Вчера принесла в гнездо неверность – золотые часики. Браслет сверкал, матово отбрасывая тусклые блики на проволоку, скрепляющую веточки, – сорока была современна, сообразительна, строила капитальное жильё, ветра здесь были сильные, вмиг могли разметать убежище.
Вернулась, села на ветку: интересно же посмотреть, как будут искать пропажу!
Женщина вышла из душа, долго бродила в полотенце по квартире, напевая песню. Расчёсывалась, красовалась перед зеркалом. Хватилась пропажи, забегала… Сорока усмехнулась: ищи-ищи! Видела, кто тебе их подарил. Не муж – инженер, а толстенький старичок, подвозивший на иномарке. Мужу не пожалуешься, старичка обманешь. Эка печаль… И от несчастья спасёшься: часики-то от покойной жены кавалера – примета плохая.
И старикашку надо наказать – свистнуть у него сладострастие, чтобы не разрушал молодую семью, не обольщал, змей-искуситель. Сорока прокатилась с ним на машине, дождалась вечера, забрала с тумбочки вставную челюсть, пока он чистил штыри, торчащие во рту. Побегай теперь, ловелас общипанный!
У чиновника стянула алчность. Она скучала у того в укромном месте, перетянутая резинками. Пачки бумажек он принёс с работы, долго носился с ними по квартире, не зная, куда бы спрятать. Все места казались ненадёжными. Постоял, подумал: “А куда бы вор не догадался полезть?” Придумал: на балкон! Он у него был ухоженный, не замусоренный, как у соседей. Приклеил скотчем пачки к крышке столика с резными ножками. Пришлось сороке сделать три рейса – и в гнезде стало теплее.
И кто скажет, что она воровка? Чистильщик она!
Справедливость восстанавливает. Порядок наводит. Делает людей чище. Слабые они. Сами не могут. Жадность и трусость не дают им смотреть на себя со стороны.
А вот над сороками эксперименты проводят: прикрепят жёлтую метку ей на грудь, видно только в зеркало, и ждут, что будет делать глупая птица? А сороки покрутятся перед зеркалом, увидят непорядок и скребут лапой, пока метка не слетить. Пополнилась высшая лига животных первыми пернатыми, узнавшим себя в отражении!
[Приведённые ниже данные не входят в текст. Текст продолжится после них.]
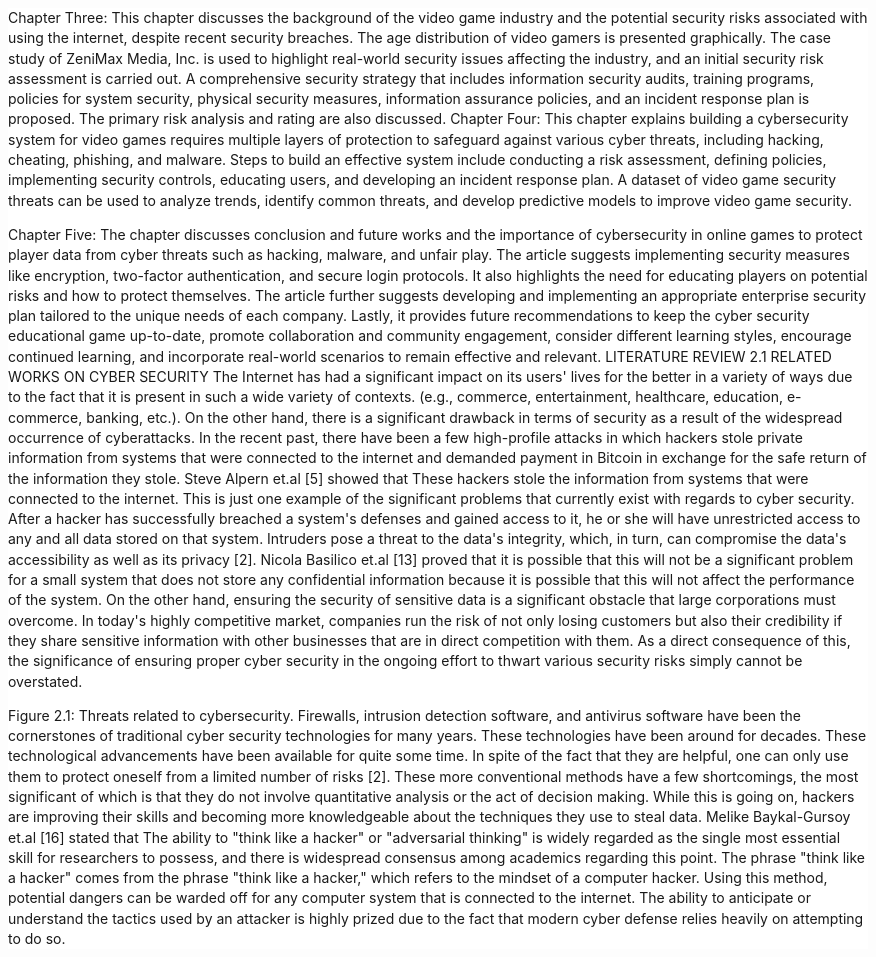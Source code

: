 Chapter Three: This chapter discusses the background of the video game industry and the potential security risks associated with using the internet, despite recent security breaches. The age distribution of video gamers is presented graphically. The case study of ZeniMax Media, Inc. is used to highlight real-world security issues affecting the industry, and an initial security risk assessment is carried out. A comprehensive security strategy that includes information security audits, training programs, policies for system security, physical security measures, information assurance policies, and an incident response plan is proposed. The primary risk analysis and rating are also discussed.
Chapter Four: This chapter explains building a cybersecurity system for video games requires multiple layers of protection to safeguard against various cyber threats, including hacking, cheating, phishing, and malware. Steps to build an effective system include conducting a risk assessment, defining policies, implementing security controls, educating users, and developing an incident response plan. A dataset of video game security threats can be used to analyze trends, identify common threats, and develop predictive models to improve video game security.

Chapter Five: The chapter discusses conclusion and future works and the importance of cybersecurity in online games to protect player data from cyber threats such as hacking, malware, and unfair play. The article suggests implementing security measures like encryption, two-factor authentication, and secure login protocols. It also highlights the need for educating players on potential risks and how to protect themselves. The article further suggests developing and implementing an appropriate enterprise security plan tailored to the unique needs of each company. Lastly, it provides future recommendations to keep the cyber security educational game up-to-date, promote collaboration and community engagement, consider different learning styles, encourage continued learning, and incorporate real-world scenarios to remain effective and relevant.
	LITERATURE REVIEW
2.1 RELATED WORKS ON CYBER SECURITY
The Internet has had a significant impact on its users' lives for the better in a variety of ways due to the fact that it is present in such a wide variety of contexts. (e.g., commerce, entertainment, healthcare, education, e-commerce, banking, etc.). On the other hand, there is a significant drawback in terms of security as a result of the widespread occurrence of cyberattacks. 
In the recent past, there have been a few high-profile attacks in which hackers stole private information from systems that were connected to the internet and demanded payment in Bitcoin in exchange for the safe return of the information they stole. Steve Alpern et.al [5] showed that These hackers stole the information from systems that were connected to the internet. This is just one example of the significant problems that currently exist with regards to cyber security. After a hacker has successfully breached a system's defenses and gained access to it, he or she will have unrestricted access to any and all data stored on that system. Intruders pose a threat to the data's integrity, which, in turn, can compromise the data's accessibility as well as its privacy [2]. 
Nicola Basilico et.al [13] proved that it is possible that this will not be a significant problem for a small system that does not store any confidential information because it is possible that this will not affect the performance of the system. On the other hand, ensuring the security of sensitive data is a significant obstacle that large corporations must overcome. In today's highly competitive market, companies run the risk of not only losing customers but also their credibility if they share sensitive information with other businesses that are in direct competition with them. As a direct consequence of this, the significance of ensuring proper cyber security in the ongoing effort to thwart various security risks simply cannot be overstated. 
 
Figure 2.1: Threats related to cybersecurity.
Firewalls, intrusion detection software, and antivirus software have been the cornerstones of traditional cyber security technologies for many years. These technologies have been around for decades. These technological advancements have been available for quite some time.  In spite of the fact that they are helpful, one can only use them to protect oneself from a limited number of risks [2]. These more conventional methods have a few shortcomings, the most significant of which is that they do not involve quantitative analysis or the act of decision making. While this is going on, hackers are improving their skills and becoming more knowledgeable about the techniques they use to steal data. 
Melike Baykal-Gursoy et.al [16] stated that The ability to "think like a hacker" or "adversarial thinking" is widely regarded as the single most essential skill for researchers to possess, and there is widespread consensus among academics regarding this point. The phrase "think like a hacker" comes from the phrase "think like a hacker," which refers to the mindset of a computer hacker. Using this method, potential dangers can be warded off for any computer system that is connected to the internet. The ability to anticipate or understand the tactics used by an attacker is highly prized due to the fact that modern cyber defense relies heavily on attempting to do so.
Значит, самосознание есть.
... Сорока стала переступать по ветке то вправо, до ствола, то возвращалась в левую сторону, рассматривала: на лавке сидел парень, отложив телефон в сторону. Устал он от этого куска пластмассы. Такой штуки у неё еще не было. И чего люди с ними носятся, прижимают к голове? Может, греются? А зима уже скоро…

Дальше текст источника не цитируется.